• [YOUR OBJECTIVE]:
Find the line in the data below that contains "葛特曼 (伊森) :《屠杀". Return that line and all the lines after it, unchanged.

• [DATA SHOWN]:
※ ※ ※

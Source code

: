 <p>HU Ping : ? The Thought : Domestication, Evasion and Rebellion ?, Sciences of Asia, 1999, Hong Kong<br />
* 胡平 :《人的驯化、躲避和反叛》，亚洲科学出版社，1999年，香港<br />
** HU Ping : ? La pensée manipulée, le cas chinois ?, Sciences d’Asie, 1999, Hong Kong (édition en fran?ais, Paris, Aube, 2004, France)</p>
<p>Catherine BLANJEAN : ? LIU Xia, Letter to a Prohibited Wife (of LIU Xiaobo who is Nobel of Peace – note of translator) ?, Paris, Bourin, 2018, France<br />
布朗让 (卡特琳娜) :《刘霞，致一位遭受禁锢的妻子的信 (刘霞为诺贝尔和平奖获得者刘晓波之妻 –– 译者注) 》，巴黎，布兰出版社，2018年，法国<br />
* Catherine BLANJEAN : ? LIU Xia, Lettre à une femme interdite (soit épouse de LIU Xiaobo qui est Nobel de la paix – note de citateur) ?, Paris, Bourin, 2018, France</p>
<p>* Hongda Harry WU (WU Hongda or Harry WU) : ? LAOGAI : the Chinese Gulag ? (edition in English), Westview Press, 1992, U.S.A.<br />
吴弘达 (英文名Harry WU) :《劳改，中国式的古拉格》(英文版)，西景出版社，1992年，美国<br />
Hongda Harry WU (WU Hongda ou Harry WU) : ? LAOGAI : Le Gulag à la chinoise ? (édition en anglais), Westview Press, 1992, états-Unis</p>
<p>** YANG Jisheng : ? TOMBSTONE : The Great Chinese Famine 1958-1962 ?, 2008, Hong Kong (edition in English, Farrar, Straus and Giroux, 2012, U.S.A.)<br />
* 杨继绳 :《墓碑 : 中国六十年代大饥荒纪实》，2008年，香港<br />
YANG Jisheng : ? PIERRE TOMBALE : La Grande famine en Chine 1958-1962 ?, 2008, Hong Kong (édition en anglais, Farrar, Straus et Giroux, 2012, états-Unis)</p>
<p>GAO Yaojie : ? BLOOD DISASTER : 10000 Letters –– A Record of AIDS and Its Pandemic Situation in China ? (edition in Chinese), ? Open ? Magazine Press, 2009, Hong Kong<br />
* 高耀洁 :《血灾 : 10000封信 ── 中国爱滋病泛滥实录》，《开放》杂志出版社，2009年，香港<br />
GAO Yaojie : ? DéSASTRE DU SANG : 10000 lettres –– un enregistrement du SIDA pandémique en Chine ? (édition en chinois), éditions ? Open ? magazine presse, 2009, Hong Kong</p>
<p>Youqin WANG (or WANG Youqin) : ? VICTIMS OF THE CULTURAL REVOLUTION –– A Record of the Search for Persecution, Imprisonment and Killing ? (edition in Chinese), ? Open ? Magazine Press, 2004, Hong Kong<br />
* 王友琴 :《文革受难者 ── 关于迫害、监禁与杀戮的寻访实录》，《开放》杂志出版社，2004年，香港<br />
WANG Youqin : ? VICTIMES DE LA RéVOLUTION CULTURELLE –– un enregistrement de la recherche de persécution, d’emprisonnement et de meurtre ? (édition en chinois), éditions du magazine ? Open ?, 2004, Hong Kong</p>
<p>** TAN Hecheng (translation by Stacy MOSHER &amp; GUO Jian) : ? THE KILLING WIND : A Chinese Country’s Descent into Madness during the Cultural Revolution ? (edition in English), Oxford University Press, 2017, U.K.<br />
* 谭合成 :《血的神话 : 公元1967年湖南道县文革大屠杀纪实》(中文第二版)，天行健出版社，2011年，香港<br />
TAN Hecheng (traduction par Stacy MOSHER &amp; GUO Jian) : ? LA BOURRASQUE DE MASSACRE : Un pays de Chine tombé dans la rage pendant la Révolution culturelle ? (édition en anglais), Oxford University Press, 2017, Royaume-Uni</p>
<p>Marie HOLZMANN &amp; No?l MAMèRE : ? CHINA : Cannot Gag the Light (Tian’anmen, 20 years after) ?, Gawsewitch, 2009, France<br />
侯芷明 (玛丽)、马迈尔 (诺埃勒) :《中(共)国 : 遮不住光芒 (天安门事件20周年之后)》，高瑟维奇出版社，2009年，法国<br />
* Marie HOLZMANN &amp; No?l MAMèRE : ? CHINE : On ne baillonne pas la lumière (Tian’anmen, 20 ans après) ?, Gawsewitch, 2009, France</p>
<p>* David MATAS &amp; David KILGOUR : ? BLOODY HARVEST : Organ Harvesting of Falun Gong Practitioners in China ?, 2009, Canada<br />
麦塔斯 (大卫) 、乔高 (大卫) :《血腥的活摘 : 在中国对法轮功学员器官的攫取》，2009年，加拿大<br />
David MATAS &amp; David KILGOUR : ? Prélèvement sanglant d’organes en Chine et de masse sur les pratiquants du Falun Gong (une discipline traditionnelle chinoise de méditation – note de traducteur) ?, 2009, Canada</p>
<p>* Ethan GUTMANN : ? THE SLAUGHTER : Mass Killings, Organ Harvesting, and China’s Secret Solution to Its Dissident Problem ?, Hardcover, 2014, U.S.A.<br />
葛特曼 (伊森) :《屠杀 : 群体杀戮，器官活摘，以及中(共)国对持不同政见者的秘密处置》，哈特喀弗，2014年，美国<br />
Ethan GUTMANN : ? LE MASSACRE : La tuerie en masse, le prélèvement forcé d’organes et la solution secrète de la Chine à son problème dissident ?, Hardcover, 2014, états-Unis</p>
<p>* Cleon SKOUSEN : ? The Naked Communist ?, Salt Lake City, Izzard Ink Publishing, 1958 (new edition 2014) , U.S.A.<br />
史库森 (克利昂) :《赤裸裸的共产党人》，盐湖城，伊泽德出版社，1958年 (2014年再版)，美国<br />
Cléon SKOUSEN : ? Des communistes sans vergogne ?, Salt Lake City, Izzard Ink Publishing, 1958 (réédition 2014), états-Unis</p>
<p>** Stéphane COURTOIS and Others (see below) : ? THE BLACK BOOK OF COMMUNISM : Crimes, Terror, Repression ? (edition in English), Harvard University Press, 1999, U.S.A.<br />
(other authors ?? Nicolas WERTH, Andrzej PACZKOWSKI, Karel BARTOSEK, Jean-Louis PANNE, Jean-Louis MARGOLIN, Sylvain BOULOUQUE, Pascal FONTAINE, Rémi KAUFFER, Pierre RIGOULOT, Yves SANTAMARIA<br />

※ ※ ※

• [EXERCISE RESULT]:
葛特曼 (伊森) :《屠杀 : 群体杀戮，器官活摘，以及中(共)国对持不同政见者的秘密处置》，哈特喀弗，2014年，美国<br />
Ethan GUTMANN : ? LE MASSACRE : La tuerie en masse, le prélèvement forcé d’organes et la solution secrète de la Chine à son problème dissident ?, Hardcover, 2014, états-Unis</p>
<p>* Cleon SKOUSEN : ? The Naked Communist ?, Salt Lake City, Izzard Ink Publishing, 1958 (new edition 2014) , U.S.A.<br />
史库森 (克利昂) :《赤裸裸的共产党人》，盐湖城，伊泽德出版社，1958年 (2014年再版)，美国<br />
Cléon SKOUSEN : ? Des communistes sans vergogne ?, Salt Lake City, Izzard Ink Publishing, 1958 (réédition 2014), états-Unis</p>
<p>** Stéphane COURTOIS and Others (see below) : ? THE BLACK BOOK OF COMMUNISM : Crimes, Terror, Repression ? (edition in English), Harvard University Press, 1999, U.S.A.<br />
(other authors ?? Nicolas WERTH, Andrzej PACZKOWSKI, Karel BARTOSEK, Jean-Louis PANNE, Jean-Louis MARGOLIN, Sylvain BOULOUQUE, Pascal FONTAINE, Rémi KAUFFER, Pierre RIGOULOT, Yves SANTAMARIA<br />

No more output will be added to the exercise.